-- Records follows --

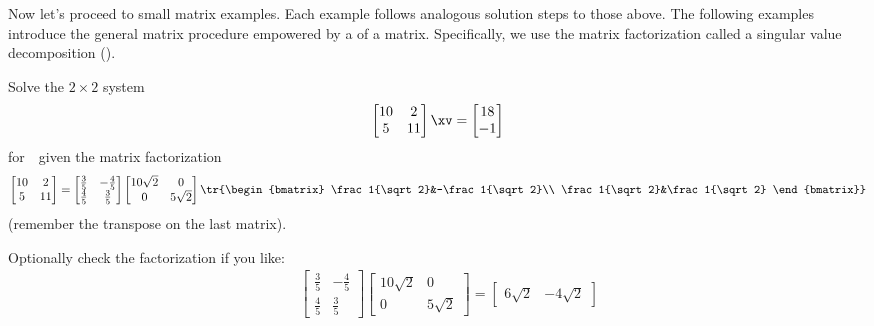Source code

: Now let's proceed to small matrix examples.
Each example follows analogous solution steps to those above.
The following examples introduce the general matrix procedure empowered by a  of a matrix.
Specifically, we use the matrix factorization called a singular value decomposition (\svd).
\begin{example} \label{eg:2by2svd}
Solve the \(2\times2\) system
\begin{equation*}
\begin{bmatrix} 10&2\\5&11 \end{bmatrix}\xv
=\begin{bmatrix} 18\\-1 \end{bmatrix}
\end{equation*}
for~\xv\ given the matrix factorization
\begin{equation*}
\begin{bmatrix} 10&2\\5&11 \end{bmatrix}=
\begin{bmatrix} \frac35&-\frac45\\\frac45&\frac35 \end{bmatrix}
\begin{bmatrix} 10\sqrt2&0\\0&5\sqrt2 \end{bmatrix}
\tr{\begin{bmatrix} \frac1{\sqrt2}&-\frac1{\sqrt2}\\ \frac1{\sqrt2}&\frac1{\sqrt2} \end{bmatrix}}
\end{equation*}
(remember the transpose on the last matrix).
\begin{solution} 
Optionally check the factorization if you like:
\begin{eqnarray*}&&
\begin{bmatrix} \frac35&-\frac45\\\frac45&\frac35 \end{bmatrix}
\begin{bmatrix} 10\sqrt2&0\\0&5\sqrt2 \end{bmatrix}
=\begin{bmatrix} 6{\sqrt2}& -4{\sqrt2}

\end{bmatrix}
\end{eqnarray*}
\end{solution}
\end{example}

-- Records concluded --

## Exercise aim
Return each line of the data where the word "factorization" appears.

## Task output
Specifically, we use the matrix factorization called a singular value decomposition (\svd).
for~\xv\ given the matrix factorization
Optionally check the factorization if you like:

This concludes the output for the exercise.